■ **ABOUT THIS EXERCISE**
Take each line from the entries that holds "over" and copy it out.

■ **RECORDS SUPPLIED**
----
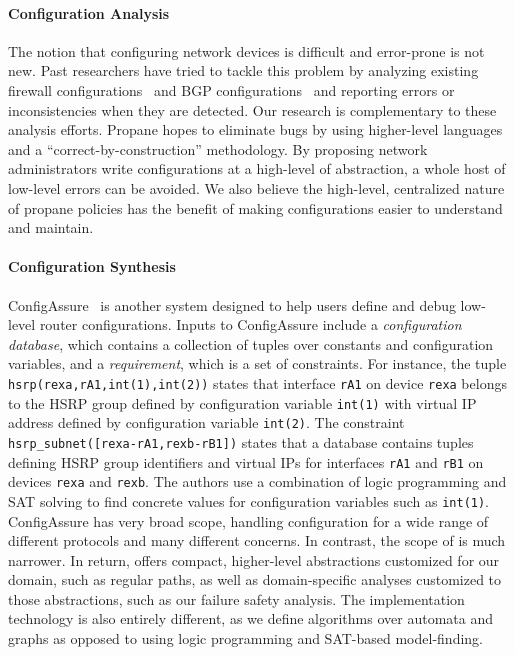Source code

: \paragraph*{Configuration Analysis}  The notion that
configuring network devices is difficult and error-prone is not new.  Past 
researchers have
tried to tackle this problem by analyzing existing 
firewall configurations~\cite{fang,lumeta,margrave} and
BGP configurations~\cite{feamster+:rcc,feamster:thesis,ipassure,batfish,bagpipe} and reporting errors or
inconsistencies when they are detected. 
Our research is complementary to these analysis
efforts.  Propane hopes to eliminate bugs by using higher-level
languages and a ``correct-by-construction''
methodology.  By proposing network administrators write configurations
at a high-level of abstraction, a whole host of low-level errors can be 
avoided.  We also believe the high-level, centralized nature of propane policies
has the benefit of making configurations
easier to understand and maintain.

\paragraph*{Configuration Synthesis}  
ConfigAssure~\cite{narain:lisa05,narain+:configassure} 
is another system designed to
help users define and debug low-level router
configurations.  Inputs to
ConfigAssure include a \emph{configuration database}, which contains a
collection of tuples over constants and configuration variables, and a
\emph{requirement}, which is a set of constraints.  For instance, the
tuple \texttt{hsrp(rexa,rA1,int(1),int(2))} states that interface
\texttt{rA1} on device \texttt{rexa} belongs to the HSRP group defined
by configuration variable \texttt{int(1)} with virtual IP address
defined by configuration variable \texttt{int(2)}.  The constraint
\texttt{hsrp\_subnet([rexa-rA1,rexb-rB1])} states that a database
contains tuples defining HSRP group identifiers and virtual IPs for
interfaces \texttt{rA1} and \texttt{rB1} on devices \texttt{rexa} and
\texttt{rexb}.  The authors use a combination of logic programming and
SAT solving to find concrete values for configuration variables such
as \texttt{int(1)}.  ConfigAssure has very broad scope, handling
configuration for a wide range of different protocols and many
different concerns.  In contrast, the scope of \sysname is much
narrower.  In return, \sysname offers compact, higher-level
abstractions customized for our domain, such as regular paths, as well
as domain-specific analyses customized to those abstractions, such as
our failure safety analysis.  The implementation technology is also
entirely different, as we define algorithms over automata and graphs
as opposed to using logic programming and SAT-based model-finding.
----
■ **OUTPUT FOR THIS TASK**
collection of tuples over constants and configuration variables, and a
entirely different, as we define algorithms over automata and graphs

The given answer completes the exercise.